Once established, these plants become reasonably tolerant of drought and will thrive if you water them when the soil has dried out completely or even less frequently. This makes these plants great additions to rock gardens, gardens that don’t get a lot of rain, and can be easily grown by neglectful or busy gardeners.
Propagating St. John’s Wort Plant
Another great thing about the St. John’s wort plant is that you can propagate it through various methods that are easy to do for any type of gardener including beginners. In general, the most common propagation materials are seeds, softwood cuttings, and divided roots.
But enough talking! Let’s show you how you can master these propagation techniques to obtain more specimens for your plant family. And if you feel like it, you can also show your love to one of your family members or friends by gifting him or her a cute St. John’s wort young plant.

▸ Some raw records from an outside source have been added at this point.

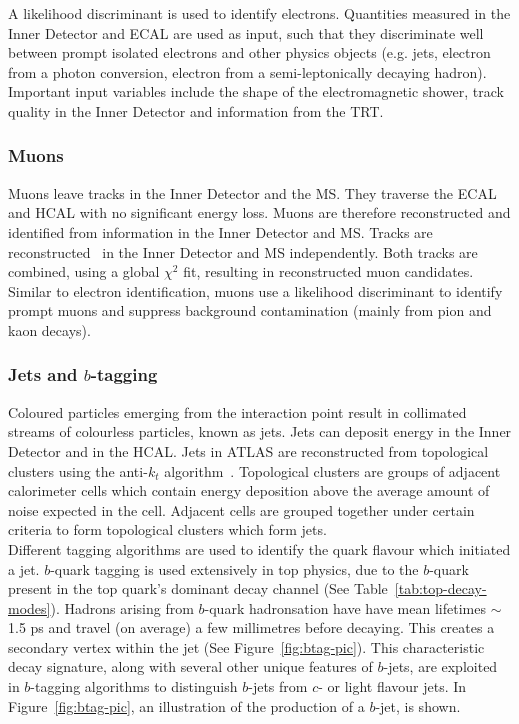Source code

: A likelihood discriminant is used to identify electrons. Quantities measured in the Inner Detector and ECAL are used as input, such that they discriminate well between prompt isolated electrons and other physics objects (e.g. jets, electron from a photon conversion, electron from a semi-leptonically decaying hadron). Important input variables include the shape of the electromagnetic shower, track quality in the Inner Detector and information from the TRT.

\subsubsection{Muons}
Muons leave tracks in the Inner Detector and the MS. They traverse the ECAL and HCAL with no significant energy loss. Muons are therefore reconstructed and identified from information in the Inner Detector and MS. Tracks are reconstructed~\cite{muonIDEfficiency} in the Inner Detector and MS independently. Both tracks are combined, using a global $\chi^{2}$ fit, resulting in reconstructed muon candidates.\\

Similar to electron identification, muons use a likelihood discriminant to identify prompt muons and suppress background contamination (mainly from pion and kaon decays).

\subsubsection{Jets and $b$-tagging}
\label{sec:jets-btagging}
Coloured particles emerging from the interaction point result in collimated streams of colourless particles, known as jets. Jets can deposit energy in the Inner Detector and in the HCAL. Jets in ATLAS are reconstructed from topological clusters using the anti-$k_{t}$ algorithm~\cite{Cacciari:2008gp}. Topological clusters are groups of adjacent calorimeter cells which contain energy deposition above the average amount of noise expected in the cell. Adjacent cells are grouped together under certain criteria to form topological clusters which form jets.\\

Different tagging algorithms are used to identify the quark flavour which initiated a jet. $b$-quark tagging is used extensively in top physics, due to the $b$-quark present in the top quark's dominant decay channel (See Table~\ref{tab:top-decay-modes}). Hadrons arising from $b$-quark hadronsation have have mean lifetimes $\sim$1.5 ps and travel (on average) a few millimetres before decaying. This creates a secondary vertex within the jet (See Figure~\ref{fig:btag-pic}). This characteristic decay signature, along with several other unique features of $b$-jets, are exploited in $b$-tagging algorithms to distinguish $b$-jets from $c$- or light flavour jets. In Figure~\ref{fig:btag-pic}, an illustration of the production of a $b$-jet, is shown.

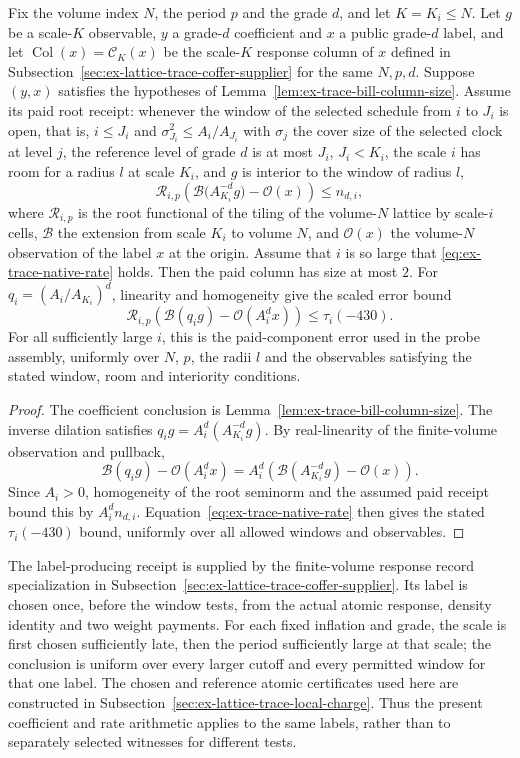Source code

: \begin{proposition}
\label{prop:ex-trace-bill-root-price}
Fix the volume index $N$, the period $p$ and the grade $d$, and let
$K=K_i\le N$. Let $g$ be a scale-$K$ observable, $y$ a grade-$d$
coefficient and $x$ a public grade-$d$ label, and let
$\operatorname{Col}(x)=\mathcal C_K(x)$ be the scale-$K$ response column of
$x$ defined in Subsection~\ref{sec:ex-lattice-trace-coffer-supplier} for the
same $N,p,d$. Suppose $(y,x)$ satisfies the hypotheses of
Lemma~\ref{lem:ex-trace-bill-column-size}. Assume its paid root receipt:
whenever the window of the selected schedule from $i$ to $J_i$ is open,
that is, $i\le J_i$ and $\sigma_{J_i}^2\le A_i/A_{J_i}$ with $\sigma_j$ the
cover size of the selected clock at level $j$,
the reference level of grade $d$ is at most $J_i$, $J_i<K_i$, the scale
$i$ has room for a radius $l$ at scale $K_i$, and $g$ is interior to the
window of radius $l$,
\[
 \mathcal R_{i,p}\!\left(
   \mathcal B\bigl(A_{K_i}^{-d}g\bigr)-\mathcal O(x)\right)
       \leq n_{d,i},
\]
where $\mathcal R_{i,p}$ is the root functional of the tiling of the
volume-$N$ lattice by scale-$i$ cells, $\mathcal B$ the extension from
scale $K_i$ to volume $N$, and $\mathcal O(x)$ the volume-$N$ observation
of the label $x$ at the origin. Assume that $i$ is so large that
\eqref{eq:ex-trace-native-rate} holds.
Then the paid column has size at most $2$. For
$q_i=(A_i/A_{K_i})^d$, linearity and homogeneity give the scaled error
bound
\[
 \mathcal R_{i,p}\!\left(
   \mathcal B(q_i g)-\mathcal O(A_i^d x)\right)
      \leq\tau_i(-430).
\]
For all sufficiently large $i$, this is the paid-component error used in the
probe assembly, uniformly over $N$, $p$, the radii $l$ and the observables
satisfying the stated window, room and interiority conditions.
\end{proposition}
\begin{proof}
The coefficient conclusion is Lemma~\ref{lem:ex-trace-bill-column-size}.
The inverse dilation satisfies $q_i g=A_i^d(A_{K_i}^{-d}g)$. By
real-linearity of the finite-volume observation and pullback,
\[
 \mathcal B(q_i g)-\mathcal O(A_i^d x)
   =A_i^d\left(\mathcal B(A_{K_i}^{-d}g)-\mathcal O(x)\right).
\]
Since $A_i>0$, homogeneity of the root seminorm and the assumed paid receipt
bound this by $A_i^d n_{d,i}$. Equation~\eqref{eq:ex-trace-native-rate}
then gives the stated $\tau_i(-430)$ bound, uniformly over all allowed
windows and observables.
\end{proof}

The label-producing receipt is supplied by the finite-volume response record specialization in
Subsection~\ref{sec:ex-lattice-trace-coffer-supplier}. Its label is chosen
once, before the window tests, from the actual atomic response, density
identity and two weight payments. For each fixed inflation and grade,
the scale is first chosen sufficiently late, then the period sufficiently
large at that scale; the conclusion is uniform over every larger cutoff
and every permitted window for that one label. The chosen and reference
atomic certificates used here are constructed in
Subsection~\ref{sec:ex-lattice-trace-local-charge}. Thus the present
coefficient and rate arithmetic applies to the same labels, rather than
to separately selected witnesses for different tests.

Growing St. John’s Wort from seeds
To start the plants from seeds, you will first need to collect them from the mother plant. You can sow the seeds whenever you want between mid-spring and early autumn. The seeds will send seedlings in the same way whether you sow them in a pot filled with fresh potting mix or directly in the ground outside.
Either way, you must assure that the growing medium is weed-free and well-dug and the top layer of soil has a crumbly texture. Keep the soil moist and you will notice growth in little to no time.
Growing St. John’s Wort from cuttings
If you want to use softwood cuttings, you should wait for July or August to do it, as this is when the plant is in full bloom. Look for young, non-flowering stems on your plant and cut about 4 inches (10 cm) off them with a sharp, sterilized knife.
Remove the lower leaves, dip the cut ends in rooting hormone, and then plant each cutting in its pot filled with compost. If you place them in a warm area, cover them with a plastic bag, and keep their soil moist, the cuttings will develop roots in ten weeks or so.
Growing St. John’s Wort by division
Dividing your St. John’s wort plant through division is super simple and works best if you do it in spring or autumn. All you have to do is lift the plant out of its soil, divide the root ball into two or three pieces, replant each section wherever you want, and water them well.
The Hypericum family of plants are often referred to as St. John’s Wort plants and they are all wonderful and friendly garden companions that can grow in almost any type of soil and don’t need much to thrive. Whether you already have Hypericum species in your plant collection or not, there is always more room for another special ornamental plant. These plants will make your garden more attractive to beneficial pollinators and will also look great with no effort.